The poem below more closely reflects a sense of despair I can relate to. How insensitive the world seems to our individual heartbreak.
Break, Break, Break
Break, break, break,
On thy cold gray stones, O Sea!
And I would that my tongue could utter
The thoughts that arise in me.
O, well for the fisherman’s boy,
That he shouts with his sister at play!
O, well for the sailor lad,
That he sings in his boat on the bay!
And the stately ships go on
To their haven under the hill;
But O for the touch of a vanish’d hand,
And the sound of a voice that is still!
Break, break, break
At the foot of thy crags, O Sea!
But the tender grace of a day that is dead
Will never come back to me.
Dogs live completely in the moment. Reminding us to do the same is one of their greatest gifts. Atlas constantly grounded me in small precious moments. I vividly remember the time I took this photo because I knew even then that Atlas was teaching me about how to live. Stop and smell the grass. And so we did… more and more. Life was stressful and I was becoming increasingly aware of the fact that our time together was finite. But we had then…so I watched, and I breathed, and I marveled at how happy the simple pleasures made Atlas. He was reveling in the glorious smell and feel of grass. It was a good moment. He provided me with so many good moments.
I’m cataloging them in my mind. I can never capture them all in writing. And though they are precious to me, I doubt they’d have value to others. It’s the compilation of idiosyncrasies and shared moments that make the relationship with a loved one unique. A private club with a membership of two.
I miss so many of Atlas’s ways…daily…hourly. I find myself struggling not to compare Halley, but I miss his endearing habits. Every morning the minute Atlas heard a change in my breathing, his tail would thump loudly on the floor. It always made me smile. It was a great way to wake up. We called him “Tail Wagger” and “Thumper” among other names. I know not terribly creative, and a bit embarrassing, but many dog lovers probably relate. I know Halley is happy to see me, but she’s not as demonstrative. Also, Halley shows little interest in toys. Every once in awhile I can get her to play, but it’s just not her thing. I miss how Atlas would do his play bow and bark. Then he’d give me a look with his tongue hanging out “You game?” I think he liked playing with me because he felt he had a chance of winning- a good one.

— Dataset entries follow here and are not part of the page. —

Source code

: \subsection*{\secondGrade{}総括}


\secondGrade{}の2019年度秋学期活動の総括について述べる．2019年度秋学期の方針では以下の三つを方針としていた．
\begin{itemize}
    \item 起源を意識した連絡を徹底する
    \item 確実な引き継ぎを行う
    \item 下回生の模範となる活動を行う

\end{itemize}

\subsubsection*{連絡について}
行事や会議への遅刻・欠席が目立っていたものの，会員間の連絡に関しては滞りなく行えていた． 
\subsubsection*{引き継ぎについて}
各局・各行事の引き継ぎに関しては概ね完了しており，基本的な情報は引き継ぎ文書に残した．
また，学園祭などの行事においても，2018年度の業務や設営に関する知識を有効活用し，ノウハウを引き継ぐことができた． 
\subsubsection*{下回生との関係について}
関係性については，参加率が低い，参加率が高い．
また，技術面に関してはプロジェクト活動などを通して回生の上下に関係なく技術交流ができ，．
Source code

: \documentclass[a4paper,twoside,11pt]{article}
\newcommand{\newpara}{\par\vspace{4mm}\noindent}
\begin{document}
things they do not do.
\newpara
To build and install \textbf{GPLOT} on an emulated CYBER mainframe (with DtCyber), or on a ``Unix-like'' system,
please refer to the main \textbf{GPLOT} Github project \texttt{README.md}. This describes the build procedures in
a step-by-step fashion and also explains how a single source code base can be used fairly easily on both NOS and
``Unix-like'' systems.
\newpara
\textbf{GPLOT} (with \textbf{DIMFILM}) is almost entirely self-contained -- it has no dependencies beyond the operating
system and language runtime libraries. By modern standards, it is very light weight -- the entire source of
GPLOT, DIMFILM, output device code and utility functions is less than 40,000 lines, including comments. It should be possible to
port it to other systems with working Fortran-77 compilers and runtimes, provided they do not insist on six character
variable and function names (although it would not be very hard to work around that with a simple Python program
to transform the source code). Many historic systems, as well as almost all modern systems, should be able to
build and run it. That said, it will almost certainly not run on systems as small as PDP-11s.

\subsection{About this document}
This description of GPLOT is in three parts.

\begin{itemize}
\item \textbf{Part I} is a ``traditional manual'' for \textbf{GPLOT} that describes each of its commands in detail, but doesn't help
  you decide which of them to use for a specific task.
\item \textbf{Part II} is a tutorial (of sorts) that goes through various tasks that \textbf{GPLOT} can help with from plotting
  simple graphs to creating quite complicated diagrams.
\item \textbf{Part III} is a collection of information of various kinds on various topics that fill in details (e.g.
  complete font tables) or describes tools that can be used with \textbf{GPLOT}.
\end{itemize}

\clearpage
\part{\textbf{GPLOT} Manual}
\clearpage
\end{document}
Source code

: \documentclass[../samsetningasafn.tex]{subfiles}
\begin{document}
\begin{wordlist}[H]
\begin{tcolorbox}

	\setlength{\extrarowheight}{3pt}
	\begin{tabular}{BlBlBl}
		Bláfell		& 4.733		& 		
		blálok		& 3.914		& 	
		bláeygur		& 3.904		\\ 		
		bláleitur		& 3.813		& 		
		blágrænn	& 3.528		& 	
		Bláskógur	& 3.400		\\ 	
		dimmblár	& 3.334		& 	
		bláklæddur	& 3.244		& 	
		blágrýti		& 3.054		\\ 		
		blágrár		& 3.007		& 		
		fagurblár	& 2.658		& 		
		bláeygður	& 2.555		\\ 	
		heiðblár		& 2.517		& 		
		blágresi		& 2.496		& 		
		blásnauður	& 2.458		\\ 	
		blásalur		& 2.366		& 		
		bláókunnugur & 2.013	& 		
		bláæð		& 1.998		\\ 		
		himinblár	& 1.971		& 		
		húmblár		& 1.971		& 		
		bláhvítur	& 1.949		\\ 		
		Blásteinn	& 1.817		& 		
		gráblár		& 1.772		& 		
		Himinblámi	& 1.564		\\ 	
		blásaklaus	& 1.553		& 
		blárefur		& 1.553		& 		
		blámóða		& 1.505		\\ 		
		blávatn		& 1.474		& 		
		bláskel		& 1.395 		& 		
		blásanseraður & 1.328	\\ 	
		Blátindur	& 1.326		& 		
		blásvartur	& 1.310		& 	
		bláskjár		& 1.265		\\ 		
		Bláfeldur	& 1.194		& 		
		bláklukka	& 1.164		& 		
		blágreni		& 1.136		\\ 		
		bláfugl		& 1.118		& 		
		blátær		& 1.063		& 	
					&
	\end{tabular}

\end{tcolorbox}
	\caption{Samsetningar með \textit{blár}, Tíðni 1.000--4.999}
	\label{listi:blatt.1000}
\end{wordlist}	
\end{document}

Here are some other memories I’ve been polishing lately. I miss the way he pranced through the grass when it was time to eat: his tail straight out, his footwork like a horse performing dressage. I miss the way he pressed down on my arm with his muzzle to wake me up if he had waited long enough for breakfast or the bathroom. I miss how every morning and evening I cuddled up next to his large warm body and smelled his fur while he curled his toes, stretched his legs and sighed in contentment. I miss how he followed me up the stairs with a look like he’d won a prize. Then he’d lay down on the landing next to me while I was on the computer. I miss the sound of him lapping water.
Those moments were countless. Those moments were precious. Those moments are gone.
I am fortunate in that I truly treasured them as they happened. I wish I could find comfort in that. But I just miss them all the more because I knew their value. I do not want to live in the small moments now. They are painfully empty. My teacher is gone.
Yet another day has passed in my Life without Atlas.
I don’t care if it’s simplistic and trite, it just ran through my mind while I walked along the power line. It seems there’s a refrain I hear after almost every thought- no matter what I say, think or do…Atlas is gone. I guess I’m still trying to grasp that fundamental fact, so I have to keep repeating it.
The sun rose again,
and you are still gone.
The snow has all melted,
but you are still gone.
The flowers have returned,
yet you are still gone.
My heart remains empty,
because you are still gone.
Before Atlas died I’d suffer from recurring nightmares during times of stress: Atlas would be off leash and running away from me across busy roads. Sometimes he would be hit by a car in front of me; other times there was just the constant threat, but the stress of the inevitable event woke me up before it actually happened. Thankfully, Atlas didn’t get hit by a car in real life. One of my worst fears never happened, so I thought I’d be done with it. Unfortunately this was not the case- at least the dream isn’t as common anymore.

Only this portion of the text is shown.